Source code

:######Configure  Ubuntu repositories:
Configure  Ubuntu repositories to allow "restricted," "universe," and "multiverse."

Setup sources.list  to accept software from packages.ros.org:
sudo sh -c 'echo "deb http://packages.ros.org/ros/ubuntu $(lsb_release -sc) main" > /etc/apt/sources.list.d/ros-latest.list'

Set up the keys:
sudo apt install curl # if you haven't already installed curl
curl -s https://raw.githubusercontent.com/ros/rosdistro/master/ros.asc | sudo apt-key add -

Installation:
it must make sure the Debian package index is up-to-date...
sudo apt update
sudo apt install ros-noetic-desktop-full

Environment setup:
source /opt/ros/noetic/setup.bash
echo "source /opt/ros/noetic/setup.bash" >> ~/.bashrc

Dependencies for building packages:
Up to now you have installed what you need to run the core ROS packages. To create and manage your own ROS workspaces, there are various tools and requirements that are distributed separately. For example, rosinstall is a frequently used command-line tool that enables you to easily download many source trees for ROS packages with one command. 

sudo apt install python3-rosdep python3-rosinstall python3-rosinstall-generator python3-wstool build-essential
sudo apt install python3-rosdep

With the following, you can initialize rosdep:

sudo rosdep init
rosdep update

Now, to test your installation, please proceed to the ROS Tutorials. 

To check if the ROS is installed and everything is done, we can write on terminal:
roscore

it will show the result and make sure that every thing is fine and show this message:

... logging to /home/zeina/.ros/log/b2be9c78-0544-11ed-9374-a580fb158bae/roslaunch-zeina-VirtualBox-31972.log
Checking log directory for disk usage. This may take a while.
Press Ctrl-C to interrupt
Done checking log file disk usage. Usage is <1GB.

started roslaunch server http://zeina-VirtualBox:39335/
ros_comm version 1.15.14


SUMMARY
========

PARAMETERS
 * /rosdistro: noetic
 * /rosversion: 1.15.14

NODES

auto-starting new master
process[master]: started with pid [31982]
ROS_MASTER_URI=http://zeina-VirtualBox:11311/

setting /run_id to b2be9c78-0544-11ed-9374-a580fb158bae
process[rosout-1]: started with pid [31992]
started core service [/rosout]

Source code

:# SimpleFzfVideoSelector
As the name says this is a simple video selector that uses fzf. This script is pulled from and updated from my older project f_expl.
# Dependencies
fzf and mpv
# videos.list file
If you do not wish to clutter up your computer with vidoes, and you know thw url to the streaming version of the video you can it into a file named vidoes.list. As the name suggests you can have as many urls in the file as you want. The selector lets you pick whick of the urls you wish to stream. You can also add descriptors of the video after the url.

____________

DIRECTIONS >>
Examine the records and pull out every line where the string "Dependencies" occurs.

TASK SOLUTION >>
Dependencies for building packages:
# Dependencies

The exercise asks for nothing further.